A Reggio Emilia, grazie al sistema pubblico integrato, la scolarizzazione per la fascia 0-3 anni è passata dal 57,12% nell’anno scolastico 2023/24 al 61,20% nell’ultimo anno scolastico, a fronte di una media nazionale del 28%. Questa scelta di espansione nasce dalla profonda consapevolezza del ruolo fondamentale dei nidi d’infanzia: accogliere i bambini al nido permette a molti genitori, soprattutto alle madri, di poter lavorare. Ma non solo, Save the Children, nel suo Atlante dell’Infanzia 2024, ricorda inoltre che in Italia il 14,7% dei bambini da 0 a 3 anni vive in condizioni di povertà assoluta, e che il 58,1% dei bambini tra gli 11 e i 15 mesi trascorre quotidianamente il proprio tempo davanti a schermi come tablet, smartphone o TV. In un contesto simile, i nidi d’infanzia offrono ai bambini un’esperienza educativa ricca e rappresentano per loro e per le famiglie un presidio sociale fondamentale, che favorisce la cittadinanza attiva e un concreto sostegno alla genitorialità, contribuendo a ridurre sin dalla prima infanzia le disuguaglianze legate alle diverse condizioni sociali delle famiglie di origine. Tutto questo è possibile grazie al fondamentale lavoro delle insegnanti, che ogni giorno garantiscono questi servizi con grande professionalità, nonostante l’aumento delle complessità, anche normative, che ha generato carenza e affaticamento del personale.

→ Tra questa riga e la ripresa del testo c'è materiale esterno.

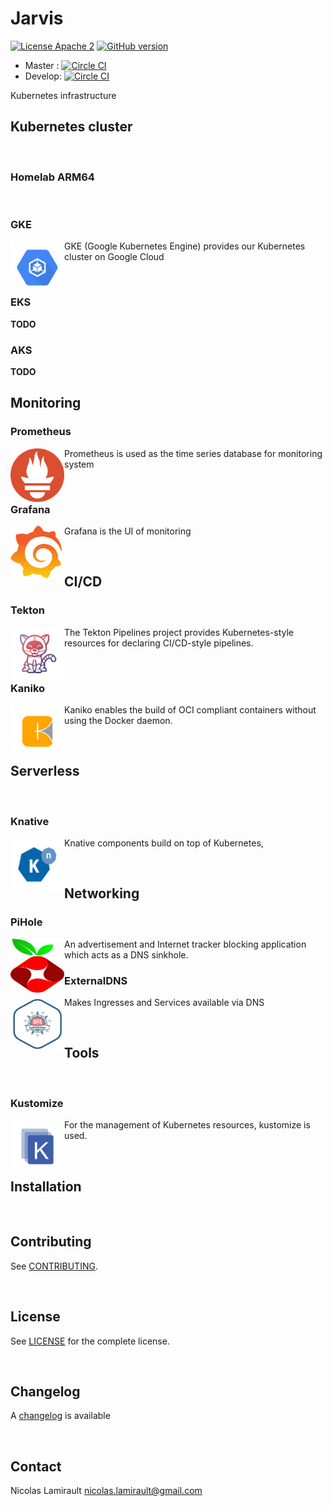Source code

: # Jarvis

[![License Apache 2][badge-license]](LICENSE)
[![GitHub version](https://badge.fury.io/gh/zeiot%2Frasphome.svg)](https://badge.fury.io/gh/zeiot%2Frasphome)

* Master : [![Circle CI](https://circleci.com/gh/zeiot/jarvis/tree/master.svg?style=svg)](https://circleci.com/gh/zeiot/jarvis/tree/master)
* Develop: [![Circle CI](https://circleci.com/gh/zeiot/jarvis/tree/develop.svg?style=svg)](https://circleci.com/gh/zeiot/jarvis/tree/develop)

Kubernetes infrastructure

## Kubernetes cluster

&nbsp;

### Homelab ARM64

&nbsp;

### GKE

<img width=86 height=86 align="left" src="docs/assets/images/gke.png">

GKE (Google Kubernetes Engine) provides our Kubernetes cluster on Google Cloud

&nbsp;

### EKS

**TODO**
&nbsp;

### AKS

**TODO**
&nbsp;


## Monitoring

### Prometheus

<img width=86 height=86 align="left" src="docs/assets/images/prometheus.png">

Prometheus is used as the time series database for monitoring system

&nbsp;

### Grafana

<img width=86 height=86 align="left" src="docs/assets/images/grafana.png">

Grafana is the UI of monitoring

&nbsp;

## CI/CD

### Tekton

<img width=86 height=86 align="left" src="docs/assets/images/tekton.png">

The Tekton Pipelines project provides Kubernetes-style resources for declaring CI/CD-style pipelines.

&nbsp;

### Kaniko

<img width=86 height=86 align="left" src="docs/assets/images/kaniko.png">

Kaniko enables the build of OCI compliant containers without using the Docker daemon.

&nbsp;


## Serverless

&nbsp;

### Knative

<img width=86 height=86 align="left" src="docs/assets/images/knative.png">

Knative components build on top of Kubernetes,

&nbsp;


## Networking

### PiHole

<img width=86 height=86 align="left" src="docs/assets/images/pihole.png">

An advertisement and Internet tracker blocking application which acts as a DNS sinkhole.
&nbsp;

### ExternalDNS

<img width=86 height=86 align="left" src="docs/assets/images/externaldns.png">

Makes Ingresses and Services available via DNS

&nbsp;


## Tools

&nbsp;

### Kustomize

<img width=86 height=86 align="left" src="docs/assets/images/kustomize.png">

For the management of Kubernetes resources, kustomize is used.

&nbsp;


## Installation

&nbsp;


## Contributing

See [CONTRIBUTING](CONTRIBUTING.md).

&nbsp;


## License

See [LICENSE](LICENSE) for the complete license.

&nbsp;


## Changelog

A [changelog](ChangeLog.md) is available

&nbsp;


## Contact

Nicolas Lamirault <nicolas.lamirault@gmail.com>


[badge-license]: https://img.shields.io/badge/license-Apache2-green.svg?style=flat

[RaspberryPI]: https://www.raspberrypi.org/

[HypriotOS]: http://blog.hypriot.com/

[Kubernetes]: https://kubernetes.io/
[Grafana]: http://grafana.org/
[Prometheus]: https://prometheus.io/
[CoreDNS]: https://coredns.io
[Home Assistant]: https://home-assistant.io/

[ERDF Teleinfo]: http://www.erdf.fr/sites/default/files/ERDF-NOI-CPT_02E.pdf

I nidi d’infanzia rappresentano un contributo essenziale alla crescita della comunità e alla coesione sociale, elementi che devono caratterizzare l’intero sistema scolastico. Consapevoli di tutto ciò – sottolinea l’assessora Mahmoud – siamo al fianco di tutte le persone coinvolte in questa vicenda e disponibili a cercare insieme una soluzione, con particolare attenzione alle lavoratrici e ai lavoratori dei nidi, a cui va tutto il nostro sostegno. È necessario un chiarimento ufficiale e univoco da parte del Ministero che permetta il riconoscimento dei titoli. Occorre introdurre una norma transitoria o sanatoria, in linea con i principi di ragionevolezza e continuità amministrativa, che riconosca e valorizzi i percorsi già compiuti, evitando che il sistema perda figure professionali indispensabili. Per garantire la tenuta dei servizi rivolti a bambini e famiglie e nel rispetto delle preziose figure professionali coinvolte, è urgente e necessario che lo Stato si faccia carico di questa situazione, trovando una soluzione nazionale a una problematica nazionale. Solo così si potrà evitare che una rigidità normativa comprometta la continuità dei servizi educativi e il diritto al lavoro di migliaia di persone che hanno agito nella piena legittimità”.